Re: GB18030-2022 Support in PostgreSQL - Mailing list pgsql-hackers

From Chao Li
Subject Re: GB18030-2022 Support in PostgreSQL
Date
Msg-id 450E19BB-D894-420B-8B8F-8B69221E3FB2@gmail.com
Whole thread Raw
In response to Re: GB18030-2022 Support in PostgreSQL  (John Naylor <johncnaylorls@gmail.com>)
Responses Re: GB18030-2022 Support in PostgreSQL
List pgsql-hackers


On Sep 11, 2025, at 15:39, John Naylor <johncnaylorls@gmail.com> wrote:


On Wed, Sep 10, 2025 at 6:54 PM Chao Li <li.evan.chao@gmail.com> wrote:

> I downloaded the tests from the referenced mail, but I cannot make the tests to run. After extracting the 2 patch files, it added src/test/encodings, but "make check" seems to not run them. I tried to copy .out and .sql files to src/test/regress, but the tests still not running. Did I miss anything?

Sorry, I'm not quite sure either how to get it to run like a normal test. I got it to show the result by doing

psql -f src/test/encodings/sql/init.sql
psql -f src/test/encodings/sql/gb18030.sql > patch.out
diff -u src/test/encodings/expected/gb18030.out patch.out > v5-test.diff

I've attached what I got with the v5 patches, renamed to avoid being picked up by CI.

>> The upstream correction to the 2000 version is not present in our
>> mappings, so we should mention that, unless it was reverted in or
>> before 2022.
>
>
> I think the upstream correction to the 2000 version is just a few not round-trip chars that are ignored by us. So I feel we don't need to mention them.

This is the commit, and both of these are in the 2022 file as a round trip mapping. I don't see any mappings with non-zero flag in the 2000 file (in any upstream commit).

https://github.com/unicode-org/icu-data/commit/91850aec0209fee0f91248731c9dd4b2b768d2b5

I managed to get the encoding test to run. I didn’t find init.sql, so I had to manually create 3 functions on my own. But finally the test passed on the master branch.
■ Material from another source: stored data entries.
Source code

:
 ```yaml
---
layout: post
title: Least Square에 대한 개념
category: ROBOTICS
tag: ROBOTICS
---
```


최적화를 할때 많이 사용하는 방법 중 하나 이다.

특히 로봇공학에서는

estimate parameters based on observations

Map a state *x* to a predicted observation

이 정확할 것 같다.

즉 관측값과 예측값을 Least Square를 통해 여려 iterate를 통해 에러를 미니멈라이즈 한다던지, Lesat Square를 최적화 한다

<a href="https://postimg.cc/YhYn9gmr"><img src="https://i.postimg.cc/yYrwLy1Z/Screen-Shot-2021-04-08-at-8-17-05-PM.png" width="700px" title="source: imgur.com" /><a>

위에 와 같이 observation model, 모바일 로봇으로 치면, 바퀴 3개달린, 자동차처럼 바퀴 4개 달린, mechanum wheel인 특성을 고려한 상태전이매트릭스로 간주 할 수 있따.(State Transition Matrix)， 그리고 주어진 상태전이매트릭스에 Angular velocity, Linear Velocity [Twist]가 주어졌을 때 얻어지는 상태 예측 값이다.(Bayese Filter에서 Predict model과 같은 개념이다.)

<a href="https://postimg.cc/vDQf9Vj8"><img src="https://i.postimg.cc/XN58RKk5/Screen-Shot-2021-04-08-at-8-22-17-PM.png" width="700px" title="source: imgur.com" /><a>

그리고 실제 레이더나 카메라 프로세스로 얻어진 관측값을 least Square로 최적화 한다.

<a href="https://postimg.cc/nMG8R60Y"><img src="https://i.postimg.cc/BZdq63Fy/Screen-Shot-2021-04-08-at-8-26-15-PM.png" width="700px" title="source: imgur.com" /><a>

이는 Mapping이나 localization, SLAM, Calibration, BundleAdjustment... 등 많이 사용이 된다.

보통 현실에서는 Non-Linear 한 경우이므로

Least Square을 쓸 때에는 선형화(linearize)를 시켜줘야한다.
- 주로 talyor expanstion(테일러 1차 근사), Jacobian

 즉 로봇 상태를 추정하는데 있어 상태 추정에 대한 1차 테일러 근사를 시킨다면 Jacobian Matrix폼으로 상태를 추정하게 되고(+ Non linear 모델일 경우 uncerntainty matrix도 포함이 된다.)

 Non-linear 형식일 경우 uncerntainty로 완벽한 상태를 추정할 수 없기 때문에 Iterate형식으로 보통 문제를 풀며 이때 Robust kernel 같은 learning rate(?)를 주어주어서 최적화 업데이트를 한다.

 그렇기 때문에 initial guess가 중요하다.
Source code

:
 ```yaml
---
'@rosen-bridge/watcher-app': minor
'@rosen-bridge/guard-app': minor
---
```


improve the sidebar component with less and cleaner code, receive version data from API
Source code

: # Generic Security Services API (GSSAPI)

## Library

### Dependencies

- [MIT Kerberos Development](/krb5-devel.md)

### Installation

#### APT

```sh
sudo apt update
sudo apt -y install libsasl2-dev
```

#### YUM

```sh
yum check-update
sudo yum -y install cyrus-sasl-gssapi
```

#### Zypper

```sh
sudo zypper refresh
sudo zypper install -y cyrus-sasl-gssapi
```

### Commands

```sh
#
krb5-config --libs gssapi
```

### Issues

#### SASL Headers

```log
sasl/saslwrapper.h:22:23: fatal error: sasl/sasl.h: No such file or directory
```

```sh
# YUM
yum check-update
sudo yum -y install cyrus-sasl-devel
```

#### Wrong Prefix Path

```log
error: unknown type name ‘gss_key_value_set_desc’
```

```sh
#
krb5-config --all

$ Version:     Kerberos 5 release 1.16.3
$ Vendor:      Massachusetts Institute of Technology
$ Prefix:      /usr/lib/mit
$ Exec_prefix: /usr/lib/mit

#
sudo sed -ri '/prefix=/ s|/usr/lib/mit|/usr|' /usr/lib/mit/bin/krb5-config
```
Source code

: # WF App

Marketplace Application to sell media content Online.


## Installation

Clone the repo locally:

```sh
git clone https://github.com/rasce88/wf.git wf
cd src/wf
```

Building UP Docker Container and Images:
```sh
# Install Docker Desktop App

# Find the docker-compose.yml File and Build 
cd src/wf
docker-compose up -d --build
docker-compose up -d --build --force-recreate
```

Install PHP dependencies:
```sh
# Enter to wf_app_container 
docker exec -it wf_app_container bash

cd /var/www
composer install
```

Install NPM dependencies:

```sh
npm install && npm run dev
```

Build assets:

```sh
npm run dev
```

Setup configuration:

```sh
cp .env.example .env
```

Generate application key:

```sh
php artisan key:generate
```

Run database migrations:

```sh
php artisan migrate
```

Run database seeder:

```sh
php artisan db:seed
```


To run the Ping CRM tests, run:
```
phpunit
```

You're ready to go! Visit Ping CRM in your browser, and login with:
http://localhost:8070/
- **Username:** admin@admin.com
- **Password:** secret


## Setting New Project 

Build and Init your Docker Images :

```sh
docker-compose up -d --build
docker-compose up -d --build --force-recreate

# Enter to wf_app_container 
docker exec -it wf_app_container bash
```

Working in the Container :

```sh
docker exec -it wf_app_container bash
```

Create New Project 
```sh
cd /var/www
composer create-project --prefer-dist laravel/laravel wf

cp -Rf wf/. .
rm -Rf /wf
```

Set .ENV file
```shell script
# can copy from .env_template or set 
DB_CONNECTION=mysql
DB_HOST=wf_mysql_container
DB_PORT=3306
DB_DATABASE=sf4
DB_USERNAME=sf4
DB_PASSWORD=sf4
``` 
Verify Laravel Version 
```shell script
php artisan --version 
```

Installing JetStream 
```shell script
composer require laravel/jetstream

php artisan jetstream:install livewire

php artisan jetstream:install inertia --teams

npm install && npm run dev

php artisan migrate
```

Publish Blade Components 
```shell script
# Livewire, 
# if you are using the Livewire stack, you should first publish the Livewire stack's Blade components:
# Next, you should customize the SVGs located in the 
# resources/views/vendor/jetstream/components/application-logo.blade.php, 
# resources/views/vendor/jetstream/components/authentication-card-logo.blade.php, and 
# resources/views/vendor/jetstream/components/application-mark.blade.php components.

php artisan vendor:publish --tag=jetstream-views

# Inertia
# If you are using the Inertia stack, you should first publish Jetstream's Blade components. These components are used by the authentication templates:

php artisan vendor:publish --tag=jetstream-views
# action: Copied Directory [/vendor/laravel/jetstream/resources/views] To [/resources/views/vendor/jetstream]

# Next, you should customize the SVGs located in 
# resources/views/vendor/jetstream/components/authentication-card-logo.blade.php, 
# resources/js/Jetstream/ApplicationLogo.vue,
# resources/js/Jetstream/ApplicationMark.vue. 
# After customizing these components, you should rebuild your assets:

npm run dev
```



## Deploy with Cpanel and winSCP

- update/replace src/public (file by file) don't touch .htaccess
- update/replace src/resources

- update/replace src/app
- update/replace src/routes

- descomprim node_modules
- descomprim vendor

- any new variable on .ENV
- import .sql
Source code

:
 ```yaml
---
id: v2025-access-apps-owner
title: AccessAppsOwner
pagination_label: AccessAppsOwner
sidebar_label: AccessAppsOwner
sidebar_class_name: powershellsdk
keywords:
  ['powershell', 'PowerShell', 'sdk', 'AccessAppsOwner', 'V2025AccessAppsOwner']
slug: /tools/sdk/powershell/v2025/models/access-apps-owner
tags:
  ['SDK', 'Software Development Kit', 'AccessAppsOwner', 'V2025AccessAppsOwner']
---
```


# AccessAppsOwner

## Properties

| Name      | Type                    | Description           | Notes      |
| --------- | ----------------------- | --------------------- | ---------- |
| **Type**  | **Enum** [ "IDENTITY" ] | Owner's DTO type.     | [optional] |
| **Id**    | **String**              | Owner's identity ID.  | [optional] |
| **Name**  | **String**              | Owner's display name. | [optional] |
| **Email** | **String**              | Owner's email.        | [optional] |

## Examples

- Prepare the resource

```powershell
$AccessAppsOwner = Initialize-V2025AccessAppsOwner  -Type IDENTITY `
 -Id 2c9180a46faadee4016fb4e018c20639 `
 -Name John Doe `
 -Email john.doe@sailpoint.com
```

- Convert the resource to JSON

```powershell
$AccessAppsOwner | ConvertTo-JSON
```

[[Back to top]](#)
Then I switched to the patch branch, it got 21 different lines. After I updated the 18 known changes in the out file, then it got only 3 different lines:

```
- \x8135f437   | \xe1b8bf
+ \x8135f437   | \xee9f87

- \xa3a0       | \xee97a5
+ \xa3a0       | character with byte sequence 0xa3 0xa0 in encoding "GB18030" has no equivalent in encoding “UTF8"

- \xa8bc       | \xee9f87
+ \xa8bc       | \xe1b8bf
```

Where, \x8135f437 and \xa8bc reflect to the change pointed by above link:

\xA8BC used to map to unicode UE7C7, now \x8135f437 changed to map to UE7C7, and \xA8BC changed to map to U1E3F in version 2005.

For \xa3a0, in 2022.ucm, it is a not a roundtrip mapping:

```
<U3000> \xA3\xA0 |3
<UE5E5> \xA3\xA0 |4
```

So we ignored it. Then everything is clear.


We should mention this correction for completeness. It seems to just move 'ḿ' out of the private use area. To be sure, likely almost no one will notice.

>> Your draft commit message had "9 characters are no longer required by
>> the new standard, but are retained in this patch for compatibility"
>> ...but those nine were introduced in the 2005 version, right? In which
>> case it doesn't affect us. Please confirm.
>
>
> I don't find any hint about if the 9 characters were introduced in the 2005 version.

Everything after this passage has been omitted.